VOverlay ---------------------- Folder with VOverlay library files.
src ------------------------------- Folder with library source code.
CMakeLists.txt ---------------- CMake file of the library.
VOverlaySdl.cpp --------------- C++ implementation file.
VOverlaySdl.h ----------------- Main library header file.
VOverlaySdlVersion.h ---------- Header file with the library version.
VOverlaySdlVersion.h.in ------- File for CMake to generate version header.
static ---------------------------- Static files for the library.
rapid_pixel_logo.png ---------- Rapid Pixel logo shown in the test application.
test ------------------------------ Folder for the test application.
CMakeLists.txt ---------------- CMake file for the test application.
main.cpp ---------------------- Source C++ file of the test application.
How it works
This section explains the four design choices that shape the implementation. Read it before treating the library as a starting point for your own overlay — most of the non-obvious code in VOverlaySdl.cpp exists because of one of these mechanisms.
YUV-as-RGB byte aliasing
The frame is in YUV24 (3 bytes per pixel: Y, U, V), but SDL3 has no native YUV24 surface format. The library wraps the frame as if it were SDL_PIXELFORMAT_RGB24 and pre-converts every drawing colour from RGB to YUV via the RGBA32_TO_YUVA32 / RGBA32_TO_YUVA32_U32 macros (BT.601 limited-range coefficients). SDL never interprets pixel values during fill / blit / blend — it only moves bytes around — so the bytes that finally land in the frame are valid YUV. Per-channel alpha blending also works correctly because Y, U and V are blended independently.

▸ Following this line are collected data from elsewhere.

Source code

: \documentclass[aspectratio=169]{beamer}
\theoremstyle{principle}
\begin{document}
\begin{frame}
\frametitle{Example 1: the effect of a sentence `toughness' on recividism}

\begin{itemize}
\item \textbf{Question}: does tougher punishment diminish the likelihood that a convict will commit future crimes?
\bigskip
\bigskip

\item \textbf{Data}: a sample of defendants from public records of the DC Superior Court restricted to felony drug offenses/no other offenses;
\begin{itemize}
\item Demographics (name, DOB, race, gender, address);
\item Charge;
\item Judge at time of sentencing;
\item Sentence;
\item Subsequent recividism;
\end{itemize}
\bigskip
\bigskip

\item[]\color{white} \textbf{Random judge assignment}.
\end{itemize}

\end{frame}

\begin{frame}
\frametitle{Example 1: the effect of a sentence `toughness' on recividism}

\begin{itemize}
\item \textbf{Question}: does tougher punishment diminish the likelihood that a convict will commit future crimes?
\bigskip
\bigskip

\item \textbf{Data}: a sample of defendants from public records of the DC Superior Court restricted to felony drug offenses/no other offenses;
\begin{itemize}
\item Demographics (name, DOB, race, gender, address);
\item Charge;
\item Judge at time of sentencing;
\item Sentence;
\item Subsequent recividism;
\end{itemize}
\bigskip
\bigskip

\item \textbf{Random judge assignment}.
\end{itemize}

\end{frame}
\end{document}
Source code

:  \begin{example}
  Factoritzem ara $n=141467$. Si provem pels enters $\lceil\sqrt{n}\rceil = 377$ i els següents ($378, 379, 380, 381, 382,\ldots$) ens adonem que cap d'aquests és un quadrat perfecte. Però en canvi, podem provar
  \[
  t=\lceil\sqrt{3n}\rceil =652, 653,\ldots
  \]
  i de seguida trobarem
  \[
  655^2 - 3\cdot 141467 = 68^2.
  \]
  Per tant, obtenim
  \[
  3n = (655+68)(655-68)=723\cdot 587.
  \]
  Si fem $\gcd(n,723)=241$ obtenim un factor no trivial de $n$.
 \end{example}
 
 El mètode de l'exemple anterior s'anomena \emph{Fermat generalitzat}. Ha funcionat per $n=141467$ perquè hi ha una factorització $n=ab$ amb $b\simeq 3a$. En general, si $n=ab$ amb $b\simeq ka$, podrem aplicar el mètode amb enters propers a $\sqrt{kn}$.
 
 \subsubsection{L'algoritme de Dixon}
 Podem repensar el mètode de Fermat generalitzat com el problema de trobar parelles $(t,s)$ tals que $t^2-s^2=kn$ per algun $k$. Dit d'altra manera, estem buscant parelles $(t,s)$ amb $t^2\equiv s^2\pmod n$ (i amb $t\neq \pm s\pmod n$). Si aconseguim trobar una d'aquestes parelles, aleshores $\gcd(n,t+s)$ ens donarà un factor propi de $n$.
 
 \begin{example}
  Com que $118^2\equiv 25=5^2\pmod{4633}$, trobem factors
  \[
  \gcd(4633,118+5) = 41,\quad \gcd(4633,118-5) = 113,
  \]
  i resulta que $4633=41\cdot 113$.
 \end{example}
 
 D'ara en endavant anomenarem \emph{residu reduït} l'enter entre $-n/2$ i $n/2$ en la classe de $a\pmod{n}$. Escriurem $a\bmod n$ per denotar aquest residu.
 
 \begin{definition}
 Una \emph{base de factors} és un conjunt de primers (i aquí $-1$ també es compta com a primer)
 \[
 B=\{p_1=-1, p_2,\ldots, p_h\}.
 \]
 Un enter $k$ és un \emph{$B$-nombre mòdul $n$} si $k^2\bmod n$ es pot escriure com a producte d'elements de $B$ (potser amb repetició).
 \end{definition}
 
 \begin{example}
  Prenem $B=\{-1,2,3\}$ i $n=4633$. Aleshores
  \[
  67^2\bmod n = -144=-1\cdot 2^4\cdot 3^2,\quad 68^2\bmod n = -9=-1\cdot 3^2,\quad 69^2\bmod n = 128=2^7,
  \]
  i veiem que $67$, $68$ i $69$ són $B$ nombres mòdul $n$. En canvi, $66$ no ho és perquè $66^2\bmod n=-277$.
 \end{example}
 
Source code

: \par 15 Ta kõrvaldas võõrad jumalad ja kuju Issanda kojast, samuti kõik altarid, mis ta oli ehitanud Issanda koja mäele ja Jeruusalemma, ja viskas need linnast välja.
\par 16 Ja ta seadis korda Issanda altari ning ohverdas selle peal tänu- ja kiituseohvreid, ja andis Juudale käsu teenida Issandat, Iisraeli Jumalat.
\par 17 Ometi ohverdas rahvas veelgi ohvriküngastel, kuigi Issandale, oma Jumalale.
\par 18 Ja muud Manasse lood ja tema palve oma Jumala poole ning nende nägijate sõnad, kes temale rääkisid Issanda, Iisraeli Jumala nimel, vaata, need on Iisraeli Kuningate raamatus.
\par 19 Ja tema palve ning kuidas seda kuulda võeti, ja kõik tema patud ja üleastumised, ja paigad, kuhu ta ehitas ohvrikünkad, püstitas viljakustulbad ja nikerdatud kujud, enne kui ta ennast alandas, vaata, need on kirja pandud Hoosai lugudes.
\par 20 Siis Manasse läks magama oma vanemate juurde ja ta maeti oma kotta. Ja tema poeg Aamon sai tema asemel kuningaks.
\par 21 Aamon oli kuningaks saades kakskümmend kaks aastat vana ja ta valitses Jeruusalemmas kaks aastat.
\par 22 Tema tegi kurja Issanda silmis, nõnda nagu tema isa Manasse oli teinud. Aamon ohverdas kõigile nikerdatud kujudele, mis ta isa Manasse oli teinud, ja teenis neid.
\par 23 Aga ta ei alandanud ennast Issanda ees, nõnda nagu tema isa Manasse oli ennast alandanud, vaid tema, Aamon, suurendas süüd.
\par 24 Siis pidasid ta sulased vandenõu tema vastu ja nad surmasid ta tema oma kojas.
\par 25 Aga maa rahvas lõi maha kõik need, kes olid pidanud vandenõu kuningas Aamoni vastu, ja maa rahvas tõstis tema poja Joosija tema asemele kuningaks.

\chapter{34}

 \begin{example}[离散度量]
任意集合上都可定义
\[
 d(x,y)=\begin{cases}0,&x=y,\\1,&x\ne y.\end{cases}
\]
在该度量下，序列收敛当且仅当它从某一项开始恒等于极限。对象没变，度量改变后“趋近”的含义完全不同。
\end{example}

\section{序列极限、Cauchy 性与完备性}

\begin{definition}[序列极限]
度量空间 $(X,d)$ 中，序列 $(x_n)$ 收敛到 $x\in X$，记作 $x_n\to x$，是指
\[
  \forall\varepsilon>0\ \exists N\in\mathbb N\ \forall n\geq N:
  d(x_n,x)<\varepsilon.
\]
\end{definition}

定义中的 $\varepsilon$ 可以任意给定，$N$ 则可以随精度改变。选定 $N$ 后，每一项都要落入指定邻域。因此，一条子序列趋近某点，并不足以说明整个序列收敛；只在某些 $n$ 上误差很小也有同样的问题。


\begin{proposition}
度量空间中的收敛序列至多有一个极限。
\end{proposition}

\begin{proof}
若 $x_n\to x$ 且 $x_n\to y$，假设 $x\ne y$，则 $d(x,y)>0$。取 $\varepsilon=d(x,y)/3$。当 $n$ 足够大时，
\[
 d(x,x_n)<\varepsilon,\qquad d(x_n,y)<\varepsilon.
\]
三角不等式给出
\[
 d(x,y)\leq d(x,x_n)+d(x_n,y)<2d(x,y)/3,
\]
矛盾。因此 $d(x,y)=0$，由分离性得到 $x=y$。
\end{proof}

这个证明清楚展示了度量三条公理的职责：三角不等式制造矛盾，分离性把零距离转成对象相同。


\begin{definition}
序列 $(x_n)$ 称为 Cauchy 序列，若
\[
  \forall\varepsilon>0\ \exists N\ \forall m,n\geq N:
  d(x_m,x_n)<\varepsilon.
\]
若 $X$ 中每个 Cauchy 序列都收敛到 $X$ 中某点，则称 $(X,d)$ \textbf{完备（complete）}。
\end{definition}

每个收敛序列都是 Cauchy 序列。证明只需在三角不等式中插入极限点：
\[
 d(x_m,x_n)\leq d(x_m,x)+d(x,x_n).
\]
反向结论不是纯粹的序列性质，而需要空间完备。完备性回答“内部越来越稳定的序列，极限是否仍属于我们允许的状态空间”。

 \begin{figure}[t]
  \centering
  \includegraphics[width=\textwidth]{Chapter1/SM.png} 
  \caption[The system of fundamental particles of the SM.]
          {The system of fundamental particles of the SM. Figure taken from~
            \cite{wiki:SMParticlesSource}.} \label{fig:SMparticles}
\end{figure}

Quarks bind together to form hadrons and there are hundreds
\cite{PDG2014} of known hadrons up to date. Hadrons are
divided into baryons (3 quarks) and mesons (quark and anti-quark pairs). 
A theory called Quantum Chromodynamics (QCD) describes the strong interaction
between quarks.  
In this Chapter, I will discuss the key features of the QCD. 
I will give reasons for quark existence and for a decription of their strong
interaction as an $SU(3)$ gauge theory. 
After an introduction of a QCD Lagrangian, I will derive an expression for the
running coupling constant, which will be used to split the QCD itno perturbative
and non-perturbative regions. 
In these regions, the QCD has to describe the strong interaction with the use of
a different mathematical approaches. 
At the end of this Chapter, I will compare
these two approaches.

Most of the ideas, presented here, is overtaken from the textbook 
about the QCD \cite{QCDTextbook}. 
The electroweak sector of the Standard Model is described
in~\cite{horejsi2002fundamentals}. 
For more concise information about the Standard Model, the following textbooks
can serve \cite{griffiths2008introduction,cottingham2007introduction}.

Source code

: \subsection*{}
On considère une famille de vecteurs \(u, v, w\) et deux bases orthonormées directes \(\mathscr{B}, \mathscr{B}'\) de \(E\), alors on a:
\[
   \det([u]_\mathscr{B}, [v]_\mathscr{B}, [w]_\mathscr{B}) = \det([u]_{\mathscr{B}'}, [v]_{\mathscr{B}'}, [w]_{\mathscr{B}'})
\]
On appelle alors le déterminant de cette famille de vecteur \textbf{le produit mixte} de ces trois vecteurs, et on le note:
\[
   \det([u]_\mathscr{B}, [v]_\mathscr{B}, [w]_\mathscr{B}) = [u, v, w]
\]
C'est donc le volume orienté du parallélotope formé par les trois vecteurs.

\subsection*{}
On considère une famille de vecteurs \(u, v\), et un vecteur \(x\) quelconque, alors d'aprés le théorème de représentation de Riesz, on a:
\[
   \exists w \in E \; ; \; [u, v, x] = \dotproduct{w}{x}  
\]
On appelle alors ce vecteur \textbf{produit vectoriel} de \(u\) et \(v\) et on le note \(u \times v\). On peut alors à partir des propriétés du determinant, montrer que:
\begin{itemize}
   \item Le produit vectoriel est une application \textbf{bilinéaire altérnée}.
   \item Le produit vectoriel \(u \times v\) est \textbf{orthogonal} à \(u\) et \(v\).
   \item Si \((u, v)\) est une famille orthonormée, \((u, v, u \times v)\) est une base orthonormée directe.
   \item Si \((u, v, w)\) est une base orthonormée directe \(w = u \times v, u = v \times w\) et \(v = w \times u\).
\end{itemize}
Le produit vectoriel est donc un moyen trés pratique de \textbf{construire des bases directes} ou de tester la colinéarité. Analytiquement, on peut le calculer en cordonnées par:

When choosing clear colours for transparent scratch surfaces, this aliasing matters: bilinear edges blend two source pixels, so an α=0 clear with a chroma different from the foreground would drag the colour at the rasterized edges. For that reason every scratch in the library is cleared to the foreground colour with α=0 (red for the pointer triangles and compass needle, white for tick marks and the crosshair, grey for widget backdrops).
Caching strategy
For each widget the library distinguishes:
- Static parts (the grey backdrop, scale lines, fixed tick marks, compass discs, the two pointer triangles) — rasterized once into RGBA32 cache surfaces (
m_pitchAngleBackgroundUi,m_yawAngleBackgroundUi,m_compassUi,m_zoomBackgroundUi,m_downTriangleUi,m_rightTriangleUi) on first use. - Per-frame parts (the scrolling yaw ticks, the rotating compass needle, the aim crosshair) — rasterized into short-lived scratch surfaces every call.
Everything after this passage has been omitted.